In this lesson, we will use the [RandomForestClassifier](https://scikit-learn.org/stable/modules/generated/sklearn.ensemble.RandomForestClassifier.html) from sklearn to build a Random Forest model for our data


### EXERCISE 

- We seem to be duplicating the code for creating training/test sets and dummy variables 
- Fill in the function definition below to take in a data frame, create dummy variables and split the data into train/test sets 
- The return statement has been filled out for you

### SOLUTION

In [None]:
def encode_and_split(loan_df):
    #type solution here

    return x_train, x_test, y_train, y_test

Now let's test our new function and create a training and test set for RandomForest, this time using the full set of features 

In [None]:
#run encode and split

In [None]:
#get training shape

In [None]:
#get testing shape

In [None]:
#check class distribution

Ok great, looks like we have a train and test set with the class distribution we want

### EXERCISE 

- Use [RandomForestClassifier](https://scikit-learn.org/stable/modules/generated/sklearn.ensemble.RandomForestClassifier.html) to train and evaluate a Random Forest Model
- HINT: The model can be trained using the [fit](https://scikit-learn.org/stable/modules/generated/sklearn.ensemble.RandomForestClassifier.html#sklearn.ensemble.RandomForestClassifier.fit) function

### SOLUTION

In [None]:
#type solution here

Let's take a minute to interpret these results 

### Accuracy 

- ~78% similar to the simple logistic regression model we built already

### Precision 

- 39% better than simple logistic Regression which had ~33% 
- More of the instances we classified as defaults actually were defaults 
- However, most of the instances we classify as defaults are actually not defaults

### Recall 

- Recall has increased dramatically, from 0.03% to 4.5%!
- Random Forest picked up a lot more of the actual positive cases
- It still missed most of them

### F1

- The F1 score has also increased dramatically from 0.0006 to ~0.08! 
- There is a better balance between Precision and Recall for Random Forest
- Although this is still generally poor

### AUC 

- The area under the roc curve has increased very slightly

### Probability Distributions 

- Plot shows bad class separation 
- Majority of cases unlikely to be classified as defaults 

Generally the random forest is better than Logistic Regression but it is still not doing a good job

## Lesson 2 - Overfitting

A model is said to be overfitted if it performs very well on training data but does not generalize well to unseen test data

We can look at evaluate our model's performance on the training data to investigate overfitting

In [None]:
#eval on training data

Wow!

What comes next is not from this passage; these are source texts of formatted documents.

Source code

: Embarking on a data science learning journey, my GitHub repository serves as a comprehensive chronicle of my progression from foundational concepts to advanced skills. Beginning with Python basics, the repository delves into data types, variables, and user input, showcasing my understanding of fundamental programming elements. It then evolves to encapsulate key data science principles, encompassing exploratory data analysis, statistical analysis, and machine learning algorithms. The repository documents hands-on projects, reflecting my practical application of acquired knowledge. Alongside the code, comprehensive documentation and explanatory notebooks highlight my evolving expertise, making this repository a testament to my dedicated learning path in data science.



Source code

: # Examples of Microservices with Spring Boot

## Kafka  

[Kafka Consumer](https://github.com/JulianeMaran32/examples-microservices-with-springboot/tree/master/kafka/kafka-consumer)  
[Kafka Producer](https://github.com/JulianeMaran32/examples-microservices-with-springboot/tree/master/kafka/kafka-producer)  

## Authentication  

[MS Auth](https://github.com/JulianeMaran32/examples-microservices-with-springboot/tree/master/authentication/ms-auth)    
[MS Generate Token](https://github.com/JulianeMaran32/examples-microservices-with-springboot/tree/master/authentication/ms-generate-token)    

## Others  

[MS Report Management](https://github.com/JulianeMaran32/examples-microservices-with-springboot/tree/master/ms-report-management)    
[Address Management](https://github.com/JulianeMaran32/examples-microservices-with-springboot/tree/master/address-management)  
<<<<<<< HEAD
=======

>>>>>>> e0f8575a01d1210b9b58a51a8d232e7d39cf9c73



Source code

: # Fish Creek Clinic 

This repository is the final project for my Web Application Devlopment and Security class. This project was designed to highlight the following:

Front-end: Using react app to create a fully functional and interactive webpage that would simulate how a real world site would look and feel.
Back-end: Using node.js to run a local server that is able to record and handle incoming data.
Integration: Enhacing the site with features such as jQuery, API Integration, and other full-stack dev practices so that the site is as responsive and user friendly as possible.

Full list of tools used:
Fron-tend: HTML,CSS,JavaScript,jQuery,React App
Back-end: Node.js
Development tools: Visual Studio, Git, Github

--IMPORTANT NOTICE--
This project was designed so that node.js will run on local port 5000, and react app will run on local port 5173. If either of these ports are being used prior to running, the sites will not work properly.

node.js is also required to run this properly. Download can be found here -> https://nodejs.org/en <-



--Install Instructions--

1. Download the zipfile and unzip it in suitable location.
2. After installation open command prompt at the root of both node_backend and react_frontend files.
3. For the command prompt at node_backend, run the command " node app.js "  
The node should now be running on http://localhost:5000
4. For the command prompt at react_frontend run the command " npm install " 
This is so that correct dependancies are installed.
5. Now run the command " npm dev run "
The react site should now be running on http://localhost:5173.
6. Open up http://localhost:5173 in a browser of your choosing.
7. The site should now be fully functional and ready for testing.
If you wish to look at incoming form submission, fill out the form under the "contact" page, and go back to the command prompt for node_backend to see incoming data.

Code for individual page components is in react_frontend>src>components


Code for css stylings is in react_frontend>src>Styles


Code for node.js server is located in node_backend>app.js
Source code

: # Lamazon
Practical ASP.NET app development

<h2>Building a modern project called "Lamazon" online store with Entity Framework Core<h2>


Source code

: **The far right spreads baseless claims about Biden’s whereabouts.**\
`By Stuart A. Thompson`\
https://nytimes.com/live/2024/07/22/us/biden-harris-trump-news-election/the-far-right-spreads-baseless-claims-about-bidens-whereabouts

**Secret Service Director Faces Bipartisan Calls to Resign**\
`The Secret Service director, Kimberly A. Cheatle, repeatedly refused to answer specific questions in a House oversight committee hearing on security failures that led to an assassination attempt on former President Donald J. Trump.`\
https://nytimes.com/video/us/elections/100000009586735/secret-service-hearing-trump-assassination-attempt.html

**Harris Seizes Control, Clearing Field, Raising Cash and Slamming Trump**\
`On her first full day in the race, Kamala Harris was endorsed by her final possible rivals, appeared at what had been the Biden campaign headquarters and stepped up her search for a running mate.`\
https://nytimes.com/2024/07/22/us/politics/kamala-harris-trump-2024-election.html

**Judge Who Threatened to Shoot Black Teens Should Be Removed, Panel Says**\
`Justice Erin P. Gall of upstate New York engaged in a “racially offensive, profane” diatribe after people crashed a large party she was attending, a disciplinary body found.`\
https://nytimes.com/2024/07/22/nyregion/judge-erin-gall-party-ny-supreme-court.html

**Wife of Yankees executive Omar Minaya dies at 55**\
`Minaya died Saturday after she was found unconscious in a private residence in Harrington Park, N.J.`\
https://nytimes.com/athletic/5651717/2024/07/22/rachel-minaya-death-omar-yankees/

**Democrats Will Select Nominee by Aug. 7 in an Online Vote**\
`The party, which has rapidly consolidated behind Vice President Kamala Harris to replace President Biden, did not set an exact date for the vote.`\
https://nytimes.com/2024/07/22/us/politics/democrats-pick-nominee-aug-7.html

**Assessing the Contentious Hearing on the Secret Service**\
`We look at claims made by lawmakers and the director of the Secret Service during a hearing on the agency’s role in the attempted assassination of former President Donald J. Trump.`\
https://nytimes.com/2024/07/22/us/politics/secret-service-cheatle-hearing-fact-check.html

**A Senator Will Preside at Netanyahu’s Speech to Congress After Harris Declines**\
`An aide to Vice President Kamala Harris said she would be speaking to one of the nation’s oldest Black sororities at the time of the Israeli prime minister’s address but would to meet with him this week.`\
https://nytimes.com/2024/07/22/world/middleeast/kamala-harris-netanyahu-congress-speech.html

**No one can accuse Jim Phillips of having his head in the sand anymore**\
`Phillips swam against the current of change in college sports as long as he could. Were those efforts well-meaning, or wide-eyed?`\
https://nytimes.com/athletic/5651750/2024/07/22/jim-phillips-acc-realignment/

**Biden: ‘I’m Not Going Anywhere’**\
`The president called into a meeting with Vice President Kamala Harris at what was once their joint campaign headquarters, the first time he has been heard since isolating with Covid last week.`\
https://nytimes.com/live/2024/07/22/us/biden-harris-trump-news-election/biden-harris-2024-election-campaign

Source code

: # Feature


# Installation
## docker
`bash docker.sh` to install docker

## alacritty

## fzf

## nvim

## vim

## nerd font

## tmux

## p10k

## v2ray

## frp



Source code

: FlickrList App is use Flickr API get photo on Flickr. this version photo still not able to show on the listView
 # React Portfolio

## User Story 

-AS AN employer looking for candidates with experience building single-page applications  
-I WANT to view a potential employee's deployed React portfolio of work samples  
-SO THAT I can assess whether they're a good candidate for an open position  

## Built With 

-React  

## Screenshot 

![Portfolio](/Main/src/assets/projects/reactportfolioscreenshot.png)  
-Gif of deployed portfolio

Pretty clear evidence that our random forest is overfitting, it has nearly perfect results on the training data and poor results on the test data

## Lesson 3 - Hyperparameters 

Classification performance of random forest can be heavily influenced by its hyperparameters

### Hyperparameter Tuning 

- The process of selecting optimal hyperparameters 
- Can be tricky and time-consuming, many automated methods exists for finding the parameters that yield the best classification results 
- Out of scope of this course but if you are interested look at [GridSearchCV](https://scikit-learn.org/stable/modules/generated/sklearn.model_selection.GridSearchCV.html)

### Number of Trees
- How big is the forest?
- Typically increasing the number of trees increases model performance up to a certain point
- Too many trees can increase the computational cost and does little to benefit classification performance
- set through the n_estimators property

### Maximum Depth
- The longest path between a tree root node and its deepest leaf node
- exposed through max_depth parameter which defaults to None, meaning the max depth is not limited
- limiting the depth of the trees can be used to reduce overfitting


 



### Number of Trees 

Let's do some manual exploration of the forest size parameter, remember the default value is 100 

In [None]:
# 1 estimator

- With a forest size of 1, the random forest behaves as a standalone decision tree and is unable to distinguish between the two classes
- With AUC of 0.52 it is only marginally better than a random classifier

Let's see what happens if we increase the number of trees to 10

In [None]:
#10 estimators

- We see here that with a forest size of 10 the separation ability of the model increases with an AUC of 0.58
- Multiple peaks on the distribution chart suggest that this is not a very stable model

How about with the default value of 100 trees?

In [None]:
#100 estimators


- With 100 estimators the AUC improved from 0.58 to 0.62
- Class distributions appeared more defined and settled

What about if we increase to 300?

*NB - You might not be able to run all the scenarios due to system capacity. If you receive a "MemoryError", it means the model is too expensive to run on your computer. Try reducing n_estimators to 200 or 150.*

In [None]:
#300 estimators

Very similar performance to the default value of 100! 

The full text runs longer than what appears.